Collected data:
Content starts

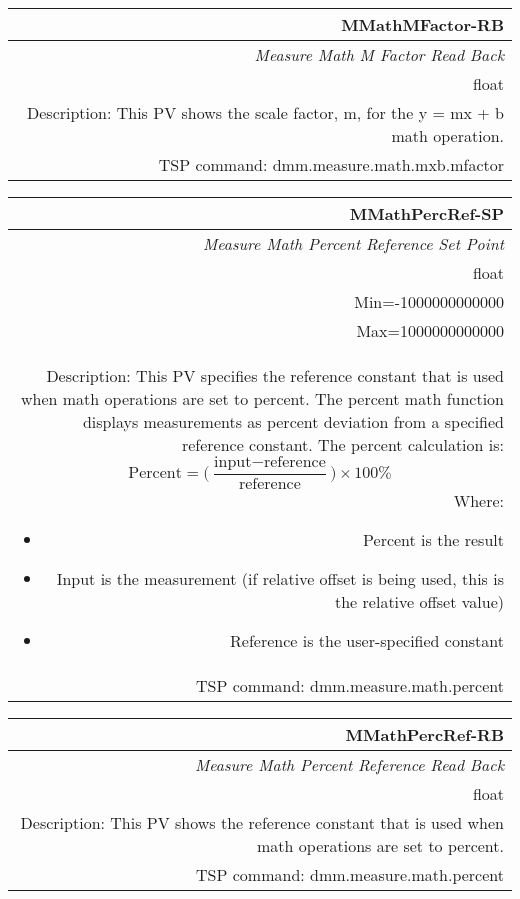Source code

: \documentclass[openany]{article}
\begin{document}
		\begin{tabular}{N}
			\hline
			\bfseries MMathMFactor-RB\label{pv:mmathmfactor-rb} \\ \hline
			\emph{Measure Math M Factor Read Back} \\
			float \\
			Description: This PV shows the scale factor, m, for the y = mx + b math operation. \\
			TSP command: dmm.measure.math.mxb.mfactor
		\end{tabular}

		\begin{tabular}{N}
			\hline
			\bfseries MMathPercRef-SP\label{pv:mmathpercref-sp} \\ \hline
			\emph{Measure Math Percent Reference Set Point} \\
			float \\
			Min=-1000000000000 \\
			Max=1000000000000 \\
			Description: This PV specifies the reference constant that is used when math operations are set to percent. The percent math function displays measurements as percent deviation from a specified reference constant. The percent calculation is: $$ \text{Percent} = \bigg(\frac{\text{input} - \text{reference}}{\text{reference}}\bigg)\times 100\% $$ Where: \begin{itemize} \item Percent is the result
\item Input is the measurement (if relative offset is being used, this is the relative offset value) \item Reference is the user-specified constant \end{itemize} \\
			TSP command: dmm.measure.math.percent
		\end{tabular}

		\begin{tabular}{N}
			\hline
			\bfseries MMathPercRef-RB\label{pv:mmathpercref-rb} \\ \hline
			\emph{Measure Math Percent Reference Read Back} \\
			float \\
			Description: This PV shows the reference constant that is used when math operations are set to percent. \\
			TSP command: dmm.measure.math.percent
		\end{tabular}
\end{document}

Content ends

> [WORK INSTRUCTION]:
Take the entries above and set them down exactly, minus the pictures.

> [TASK ANSWER]:
Source code

: \documentclass[openany]{article}
\begin{document}
		\begin{tabular}{N}
			\hline
			\bfseries MMathMFactor-RB\label{pv:mmathmfactor-rb} \\ \hline
			\emph{Measure Math M Factor Read Back} \\
			float \\
			Description: This PV shows the scale factor, m, for the y = mx + b math operation. \\
			TSP command: dmm.measure.math.mxb.mfactor
		\end{tabular}

		\begin{tabular}{N}
			\hline
			\bfseries MMathPercRef-SP\label{pv:mmathpercref-sp} \\ \hline
			\emph{Measure Math Percent Reference Set Point} \\
			float \\
			Min=-1000000000000 \\
			Max=1000000000000 \\
			Description: This PV specifies the reference constant that is used when math operations are set to percent. The percent math function displays measurements as percent deviation from a specified reference constant. The percent calculation is: $$ \text{Percent} = \bigg(\frac{\text{input} - \text{reference}}{\text{reference}}\bigg)\times 100\% $$ Where: \begin{itemize} \item Percent is the result
\item Input is the measurement (if relative offset is being used, this is the relative offset value) \item Reference is the user-specified constant \end{itemize} \\
			TSP command: dmm.measure.math.percent
		\end{tabular}

		\begin{tabular}{N}
			\hline
			\bfseries MMathPercRef-RB\label{pv:mmathpercref-rb} \\ \hline
			\emph{Measure Math Percent Reference Read Back} \\
			float \\
			Description: This PV shows the reference constant that is used when math operations are set to percent. \\
			TSP command: dmm.measure.math.percent
		\end{tabular}
\end{document}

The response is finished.